Облюбовав на ходу сухую лиственницу, Авдеев объявил:
- Будем ночевать. Надья будет добрая! - и он ласково похлопал по гладкой бескорой лесине, ровной, как телеграфный столб. Наверное она засохла много лет назад и за это время лишилась коры и почти всех сучьев, стала твердая, словно окостеневшая. При ударе топором дерево звенело, вздрагивало, но поддавалось с трудом и лишь подрубленное с двух сторон стало клониться и потом рухнуло на землю, взметнув сухой сыпучий снег.
Свалив этот ровный, без сучков и задоринок двадцатиметровый хлыст (столб), сухой и смолистый, Авдеев разрубил его на два бревна. Одно мы положили на землю, пристроив его между двух близко растущих деревьев, другое вкатили на него.

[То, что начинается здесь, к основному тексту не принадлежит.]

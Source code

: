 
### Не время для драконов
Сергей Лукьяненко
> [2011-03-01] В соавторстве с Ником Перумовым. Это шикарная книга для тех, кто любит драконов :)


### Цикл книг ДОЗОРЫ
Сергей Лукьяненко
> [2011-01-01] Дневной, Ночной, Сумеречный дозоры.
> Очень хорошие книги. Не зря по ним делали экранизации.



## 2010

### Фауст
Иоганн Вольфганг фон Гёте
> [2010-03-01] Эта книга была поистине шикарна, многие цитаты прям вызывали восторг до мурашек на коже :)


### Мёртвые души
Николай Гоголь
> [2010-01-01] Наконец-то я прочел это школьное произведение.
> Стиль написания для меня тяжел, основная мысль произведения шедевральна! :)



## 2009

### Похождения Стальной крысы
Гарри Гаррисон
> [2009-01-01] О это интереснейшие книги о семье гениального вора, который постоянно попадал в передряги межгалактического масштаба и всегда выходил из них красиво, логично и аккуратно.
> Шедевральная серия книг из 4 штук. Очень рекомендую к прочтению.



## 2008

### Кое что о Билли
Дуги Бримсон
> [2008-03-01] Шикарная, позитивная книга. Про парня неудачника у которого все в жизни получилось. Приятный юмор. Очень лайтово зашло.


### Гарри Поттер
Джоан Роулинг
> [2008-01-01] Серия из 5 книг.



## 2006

Задача состояла в том, чтобы верхнее бревно не касалось нижнего, а как бы висело над ним. Это достигалось тем, что . концы бревен защемляли один между двумя деревьями, другой между кольями, вбитыми в мерзлый мох. В образовавшуюся между бревнами щель укладывали сухие щепки, бересту и поджигали. Бревна загорались, но пламя не охватывало их вокруг, а заполняло голубовато-желтой лентой пространство между ними.
Вокруг надьи расчистили снег, окружив ее, во избежание сквозняка, двумя снежными валами. Настелив под бок еловых веток, мы положили на них свою верхнюю меховую одежду и вытянулись возле огня вдоль надьи. Один бок грело пламя, другой - отраженное от воткнутых в снежную стену веток тепло! Скоро нас стало так пригревать, что Авдеев разделся до нижнего белья и посоветовал мне сделать то же самое. Софронов давно лежал раздевшись и сушил портянки, развесив их возле огня.
- Ты меня слушай,- не торопясь говорил Авдеев,- я, слава богу, по тайге не первый год хаживаю. Возле надьи всегда надо раздеваться. Первым делом так безопаснее, в случае искра, так белье прожжет и ты ее сразу учуешь, а в верхней одежде можно обгореть, голым останешься. Второе - теплей так. Встанешь от надьи утром, оденешься, будто из теплой хаты вышел, бодрый, свежий, отдохнувший, а когда в шубе спишь - только от огня, а тебя уже трясет…
Надья - простое по устройству сооружение-привела меня в восторг: я лежал, смотрел в морозное звездное небо и чувствовал себя, как на печке. Измученный прошлой бессонной ночью, я крепко уснул и спал до самого утра. Сквозь сон я слышал, как одевался рано утром Авдеев и поправлял надью, постукивая топором, как залаяла собака - наверное, подошел к огню олень.
Отдохнув за ночь, мы сделали днем большой переход. Мы торопились, продовольствие было на исходе. Каждый нес за собой в мешке весь свой запас. Надолго ли его хватит? Зимой убить в тайге зверя не так просто, особенно в светлой лиственничной тайге. Правда, на худой конец у нас имелся один олень, но если его зарезать и съесть, кто тогда будет тащить нарту?
Дни уходят, нанизываясь на цепочку времени, как бусы на нитку. Морозы стоят крепкие, лица у нас обветрели, почернели от дыма и загара. Я оброс первой курчавой бородкой, превратился в таежного бродягу, какие выходили в стародавние времена из тайги после долгих скитаний в поисках золота или драгоценной пушнины.
Мне все еще жаль погубленную чудесную шкурку первого черного соболя и порой начинает казаться, что такого соболя и не было, что все это, как мираж, сновидение, от которого я никак не могу пробудиться. Мое московское житье теперь так далеко от меня, что даже не верится, жил ли я там когда-то, или, наоборот, все эти искания по тайге - сон, и стоит только открыть глаза…
Мороз за тридцать градусов покалывает щеки, нос, знобит тело, заставляет поворачиваться. Это не сон - явь, и я, как о недосягаемом счастье, мечтаю о теплой хате.
Все было бы ничего, не страшны трудности, мою душу точит беспокойство - время идет, а где соболи? Как я покажусь на глаза Скалову, Мамонову, что им отвечу?..
По нашим расчетам, до селения Стойба остался один переход. Настроение приподнятое, возбужденное, и мы долго не укладываемся спать.